▸ **Dataset entries**:
....................

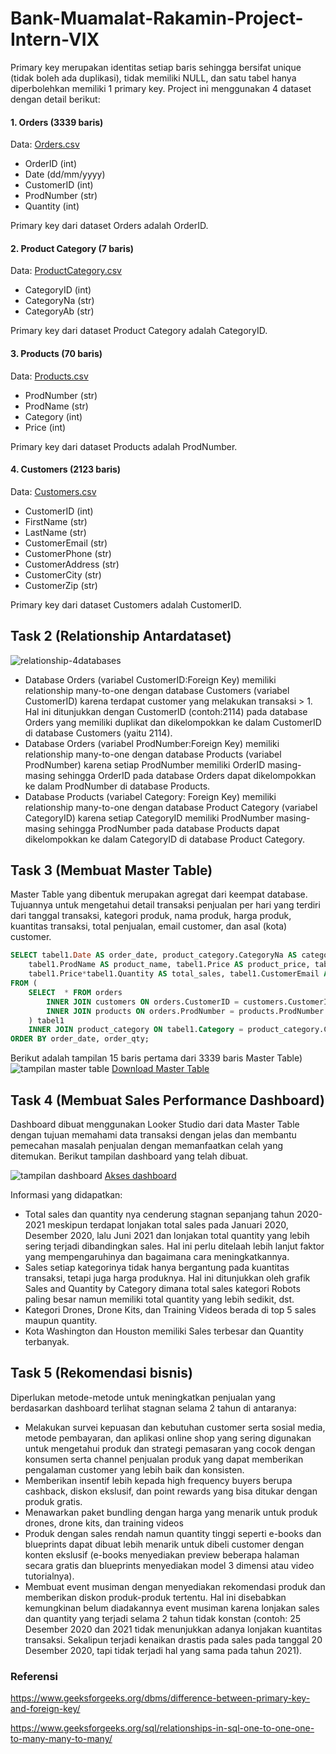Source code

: # Bank-Muamalat-Rakamin-Project-Intern-VIX
Primary key merupakan identitas setiap baris sehingga bersifat unique (tidak boleh ada duplikasi), tidak memiliki NULL, dan satu tabel hanya diperbolehkan memiliki 1 primary key. Project ini menggunakan 4 dataset dengan detail berikut:

#### 1. Orders (3339 baris)

Data: [Orders.csv](Orders.csv)
- OrderID (int)
- Date (dd/mm/yyyy)
- CustomerID (int)
- ProdNumber (str)
- Quantity (int)

Primary key dari dataset Orders adalah OrderID.

#### 2. Product Category (7 baris)

Data: [ProductCategory.csv](/workspaces/Bank-Muamalat-Rakamin-Project-Intern-VIX/Data/ProductCategory.csv)
- CategoryID (int)
- CategoryNa (str)
- CategoryAb (str)

Primary key dari dataset Product Category adalah CategoryID.

#### 3. Products (70 baris)

Data: [Products.csv](/workspaces/Bank-Muamalat-Rakamin-Project-Intern-VIX/Data/Products.csv)
- ProdNumber (str)
- ProdName (str)
- Category (int)
- Price (int)

Primary key dari dataset Products adalah ProdNumber.

#### 4. Customers (2123 baris)

Data: [Customers.csv](/workspaces/Bank-Muamalat-Rakamin-Project-Intern-VIX/Data/Customers.csv)
- CustomerID (int)
- FirstName (str)
- LastName (str)
- CustomerEmail (str)
- CustomerPhone (str)
- CustomerAddress (str)
- CustomerCity (str)
- CustomerZip (str)

Primary key dari dataset Customers adalah CustomerID.


## Task 2 (Relationship Antardataset)

![relationship-4databases](image-1.png)

- Database Orders (variabel CustomerID:Foreign Key) memiliki relationship many-to-one dengan database Customers (variabel CustomerID) karena terdapat customer yang melakukan transaksi > 1. Hal ini ditunjukkan dengan CustomerID (contoh:2114) pada database Orders yang memiliki duplikat dan dikelompokkan ke dalam CustomerID di database Customers (yaitu 2114).
- Database Orders (variabel ProdNumber:Foreign Key) memiliki relationship many-to-one dengan database Products (variabel ProdNumber) karena setiap ProdNumber memiliki OrderID masing-masing sehingga OrderID pada database Orders dapat dikelompokkan ke dalam ProdNumber di database Products.
- Database Products (variabel Category: Foreign Key) memiliki relationship many-to-one dengan database Product Category (variabel CategoryID) karena setiap CategoryID memiliki ProdNumber masing-masing sehingga ProdNumber pada database Products dapat dikelompokkan ke dalam CategoryID di database Product Category.

## Task 3 (Membuat Master Table)

Master Table yang dibentuk merupakan agregat dari keempat database. Tujuannya untuk mengetahui detail transaksi penjualan per hari yang terdiri dari tanggal transaksi, kategori produk, nama produk, harga produk, kuantitas transaksi, total penjualan, email customer, dan asal (kota) customer.

```sql
SELECT tabel1.Date AS order_date, product_category.CategoryNa AS category_name, 
    tabel1.ProdName AS product_name, tabel1.Price AS product_price, tabel1.Quantity AS order_qty, 
    tabel1.Price*tabel1.Quantity AS total_sales, tabel1.CustomerEmail AS cust_email, tabel1.CustomerCity AS cust_city
FROM (
    SELECT  * FROM orders 
        INNER JOIN customers ON orders.CustomerID = customers.CustomerID
        INNER JOIN products ON orders.ProdNumber = products.ProdNumber
    ) tabel1
    INNER JOIN product_category ON tabel1.Category = product_category.CategoryID
ORDER BY order_date, order_qty;
```
Berikut adalah tampilan 15 baris pertama dari 3339 baris Master Table)
![tampilan master table](<Screenshot 2025-09-28 140818.png>)
[Download Master Table](/workspaces/Bank-Muamalat-Rakamin-Project-Intern-VIX/Data/MasterTable.csv)

## Task 4 (Membuat Sales Performance Dashboard)

Dashboard dibuat menggunakan Looker Studio dari data Master Table dengan tujuan memahami data transaksi dengan jelas dan membantu pemecahan masalah penjualan dengan memanfaatkan celah yang ditemukan. Berikut tampilan dashboard yang telah dibuat.

![tampilan dashboard](<Dashboard_Rakamin (6)_page-0001.jpg>)
[Akses dashboard](tinyurl.com/dashb-sales-muamalat-carrin)

Informasi yang didapatkan:
- Total sales dan quantity nya cenderung stagnan sepanjang tahun 2020-2021 meskipun terdapat lonjakan total sales pada Januari 2020, Desember 2020, lalu Juni 2021 dan lonjakan total quantity yang lebih sering terjadi dibandingkan sales. Hal ini perlu ditelaah lebih lanjut faktor yang mempengaruhinya dan bagaimana cara meningkatkannya.
- Sales setiap kategorinya tidak hanya bergantung pada kuantitas transaksi, tetapi juga harga produknya. Hal ini ditunjukkan oleh grafik Sales and Quantity by Category dimana total sales kategori Robots paling besar namun memiliki total quantity yang lebih sedikit, dst.
- Kategori Drones, Drone Kits, dan Training Videos berada di top 5 sales maupun quantity.
- Kota Washington dan Houston memiliki Sales terbesar dan Quantity terbanyak.

## Task 5 (Rekomendasi bisnis)

Diperlukan metode-metode untuk meningkatkan penjualan yang berdasarkan dashboard terlihat stagnan selama 2 tahun di antaranya:
- Melakukan survei kepuasan dan kebutuhan customer serta sosial media, metode pembayaran, dan aplikasi online shop yang sering digunakan untuk mengetahui produk dan strategi pemasaran yang cocok dengan konsumen serta channel penjualan produk yang dapat memberikan pengalaman customer yang lebih baik dan konsisten.
- Memberikan insentif lebih kepada high frequency buyers berupa cashback, diskon ekslusif, dan point rewards yang bisa ditukar dengan produk gratis.
- Menawarkan paket bundling dengan harga yang menarik untuk produk drones, drone kits, dan training videos
- Produk dengan sales rendah namun quantity tinggi seperti e-books dan blueprints dapat dibuat lebih menarik untuk dibeli customer dengan konten ekslusif (e-books menyediakan preview beberapa halaman secara gratis dan blueprints menyediakan model 3 dimensi atau video tutorialnya).
- Membuat event musiman dengan menyediakan rekomendasi produk dan memberikan diskon produk-produk tertentu. Hal ini disebabkan kemungkinan belum diadakannya event musiman karena lonjakan sales dan quantity yang terjadi selama 2 tahun tidak konstan (contoh: 25 Desember 2020 dan 2021 tidak menunjukkan adanya lonjakan kuantitas transaksi. Sekalipun terjadi kenaikan drastis pada sales pada tanggal 20 Desember 2020, tapi tidak terjadi hal yang sama pada tahun 2021).

### Referensi
https://www.geeksforgeeks.org/dbms/difference-between-primary-key-and-foreign-key/

https://www.geeksforgeeks.org/sql/relationships-in-sql-one-to-one-one-to-many-many-to-many/
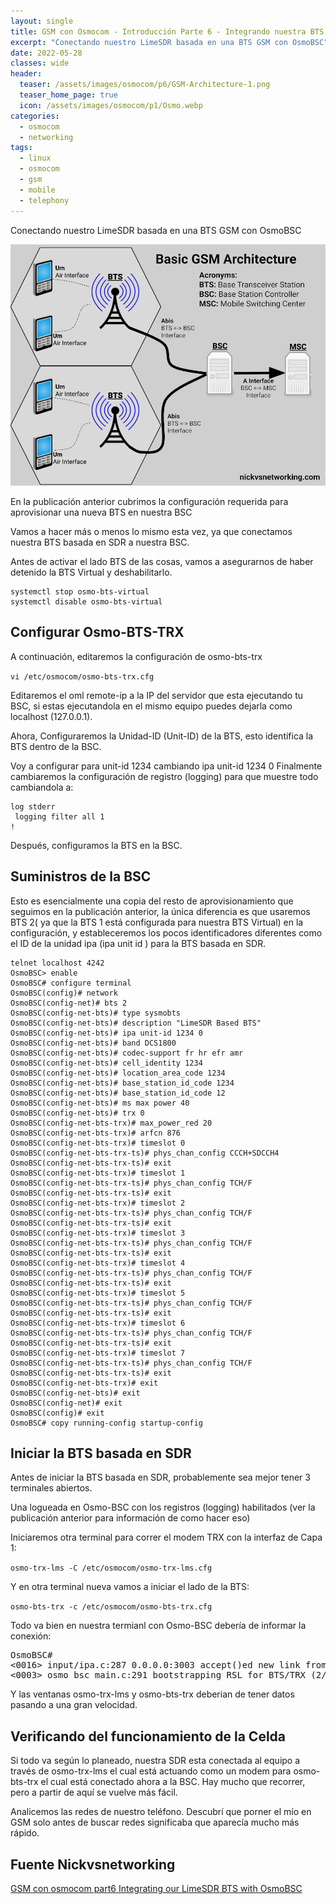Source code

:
 ```yaml
---
layout: single
title: GSM con Osmocom - Introducción Parte 6 - Integrando nuestra BTS LimeSDR con OsmoBSC 
excerpt: "Conectando nuestro LimeSDR basada en una BTS GSM con OsmoBSC"
date: 2022-05-28
classes: wide
header:
  teaser: /assets/images/osmocom/p6/GSM-Architecture-1.png
  teaser_home_page: true
  icon: /assets/images/osmocom/p1/Osmo.webp
categories:
  - osmocom
  - networking
tags:
  - linux
  - osmocom
  - gsm
  - mobile
  - telephony
---
```


Conectando nuestro LimeSDR basada en una BTS GSM con OsmoBSC


![](/assets/images/osmocom/p6/GSM-Architecture-1.png)

En la publicación anterior cubrimos la configuración requerida para aprovisionar una nueva BTS en nuestra BSC

Vamos a hacer más o menos lo mismo esta vez, ya que conectamos nuestra BTS basada en SDR a  nuestra BSC. 

Antes de activar el lado BTS de las cosas, vamos a asegurarnos de haber detenido la BTS Virtual y deshabilitarlo. 

```
systemctl stop osmo-bts-virtual
systemctl disable osmo-bts-virtual
```

## Configurar Osmo-BTS-TRX

A continuación, editaremos la configuración de osmo-bts-trx 

```vi /etc/osmocom/osmo-bts-trx.cfg```

Editaremos el  oml remote-ip a la IP del servidor que esta ejecutando tu BSC, si estas ejecutandola en el mismo equipo puedes dejarla como localhost (127.0.0.1).

Ahora, Configuraremos la Unidad-ID (Unit-ID) de la BTS, esto identifica la BTS dentro de la BSC.

Voy a configurar para unit-id 1234 cambiando ipa unit-id 1234 0 
Finalmente cambiaremos la configuración de registro (logging) para que muestre todo cambiandola a: 

```
log stderr
 logging filter all 1
!
```

Después, configuramos la BTS en la BSC.

## Suministros de la BSC

Esto es esencialmente una copia del resto de aprovisionamiento que seguimos en la publicación anterior, la única diferencia es que usaremos BTS 2( ya que la BTS 1 está configurada para nuestra BTS Virtual) en la configuración, y estableceremos los pocos identificadores diferentes como el ID de la unidad ipa (ipa unit id ) para la BTS basada en SDR. 


```
telnet localhost 4242
OsmoBSC> enable
OsmoBSC# configure terminal
OsmoBSC(config)# network
OsmoBSC(config-net)# bts 2
OsmoBSC(config-net-bts)# type sysmobts
OsmoBSC(config-net-bts)# description "LimeSDR Based BTS"
OsmoBSC(config-net-bts)# ipa unit-id 1234 0
OsmoBSC(config-net-bts)# band DCS1800
OsmoBSC(config-net-bts)# codec-support fr hr efr amr
OsmoBSC(config-net-bts)# cell_identity 1234
OsmoBSC(config-net-bts)# location_area_code 1234
OsmoBSC(config-net-bts)# base_station_id_code 1234
OsmoBSC(config-net-bts)# base_station_id_code 12
OsmoBSC(config-net-bts)# ms max power 40
OsmoBSC(config-net-bts)# trx 0
OsmoBSC(config-net-bts-trx)# max_power_red 20
OsmoBSC(config-net-bts-trx)# arfcn 876
OsmoBSC(config-net-bts-trx)# timeslot 0
OsmoBSC(config-net-bts-trx-ts)# phys_chan_config CCCH+SDCCH4
OsmoBSC(config-net-bts-trx-ts)# exit
OsmoBSC(config-net-bts-trx)# timeslot 1
OsmoBSC(config-net-bts-trx-ts)# phys_chan_config TCH/F
OsmoBSC(config-net-bts-trx-ts)# exit
OsmoBSC(config-net-bts-trx)# timeslot 2
OsmoBSC(config-net-bts-trx-ts)# phys_chan_config TCH/F
OsmoBSC(config-net-bts-trx-ts)# exit
OsmoBSC(config-net-bts-trx)# timeslot 3
OsmoBSC(config-net-bts-trx-ts)# phys_chan_config TCH/F
OsmoBSC(config-net-bts-trx-ts)# exit
OsmoBSC(config-net-bts-trx)# timeslot 4
OsmoBSC(config-net-bts-trx-ts)# phys_chan_config TCH/F
OsmoBSC(config-net-bts-trx-ts)# exit
OsmoBSC(config-net-bts-trx)# timeslot 5
OsmoBSC(config-net-bts-trx-ts)# phys_chan_config TCH/F
OsmoBSC(config-net-bts-trx-ts)# exit
OsmoBSC(config-net-bts-trx)# timeslot 6
OsmoBSC(config-net-bts-trx-ts)# phys_chan_config TCH/F
OsmoBSC(config-net-bts-trx-ts)# exit
OsmoBSC(config-net-bts-trx)# timeslot 7
OsmoBSC(config-net-bts-trx-ts)# phys_chan_config TCH/F
OsmoBSC(config-net-bts-trx-ts)# exit 
OsmoBSC(config-net-bts-trx)# exit
OsmoBSC(config-net-bts)# exit
OsmoBSC(config-net)# exit
OsmoBSC(config)# exit 
OsmoBSC# copy running-config startup-config 
```

## Iniciar la BTS basada en SDR

Antes de iniciar la BTS basada en SDR,  probablemente sea  mejor tener 3 terminales abiertos.

Una logueada en Osmo-BSC  con los registros (logging) habilitados (ver la publicación anterior para información de como hacer eso) 

Iniciaremos otra terminal para correr el modem TRX con la interfaz de Capa 1:

```osmo-trx-lms -C /etc/osmocom/osmo-trx-lms.cfg```

Y en otra terminal nueva vamos a iniciar el lado de la BTS: 

```osmo-bts-trx -c /etc/osmocom/osmo-bts-trx.cfg```

Todo va bien  en nuestra termianl con Osmo-BSC debería  de informar la conexión:

<pre>
OsmoBSC#
<0016> input/ipa.c:287 0.0.0.0:3003 accept()ed new link from 10.0.1.252:39595
<0003> osmo_bsc_main.c:291 bootstrapping RSL for BTS/TRX (2/0) on ARFCN 875 using MCC-MNC 001-01 LAC=1234 CID=1234 BSIC=12
</pre>

Y las ventanas osmo-trx-lms y osmo-bts-trx deberian de tener datos pasando a una gran velocidad. 

## Verificando del funcionamiento de la Celda

Si todo va según lo planeado, nuestra SDR esta conectada al equipo a través de osmo-trx-lms el cual está actuando como un modem para osmo-bts-trx el cual está conectado ahora a la BSC. Hay mucho que recorrer, pero a partir de aquí se vuelve más fácil.

Analicemos las redes de nuestro teléfono. Descubrí que porner el mío en GSM solo antes de buscar redes significaba que aparecía mucho más rápido. 

## Fuente Nickvsnetworking

[GSM con osmocom part6 Integrating our LimeSDR BTS with OsmoBSC](https://nickvsnetworking.com/gsm-with-osmocom-part-6-integrating-our-limesdr-bts-with-osmobsc/)
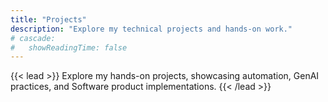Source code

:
 ```yaml
---
title: "Projects"
description: "Explore my technical projects and hands-on work."
# cascade:
#   showReadingTime: false
---
```


{{< lead >}}
Explore my hands-on projects, showcasing automation, GenAI practices, and Software product implementations.
{{< /lead >}}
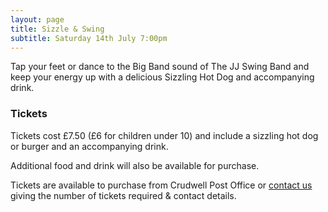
 ```yaml
---
layout: page
title: Sizzle & Swing
subtitle: Saturday 14th July 7:00pm
---
```


Tap your feet or dance to the Big Band sound of The JJ Swing Band
and keep your energy up with a delicious Sizzling Hot Dog and accompanying drink.


### Tickets

Tickets cost £7.50 (£6 for children under 10) and include a sizzling hot dog or burger and an accompanying drink.

Additional food and drink will also be available for purchase.

Tickets are available to purchase from Crudwell Post Office or [contact us](/contact) giving the number of tickets required & contact details.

....................

▸ **The problem**: Sift through the entries and copy every line with "Tickets".

▸ **Output of the task**:
### Tickets
Tickets cost £7.50 (£6 for children under 10) and include a sizzling hot dog or burger and an accompanying drink.
Tickets are available to purchase from Crudwell Post Office or [contact us](/contact) giving the number of tickets required & contact details.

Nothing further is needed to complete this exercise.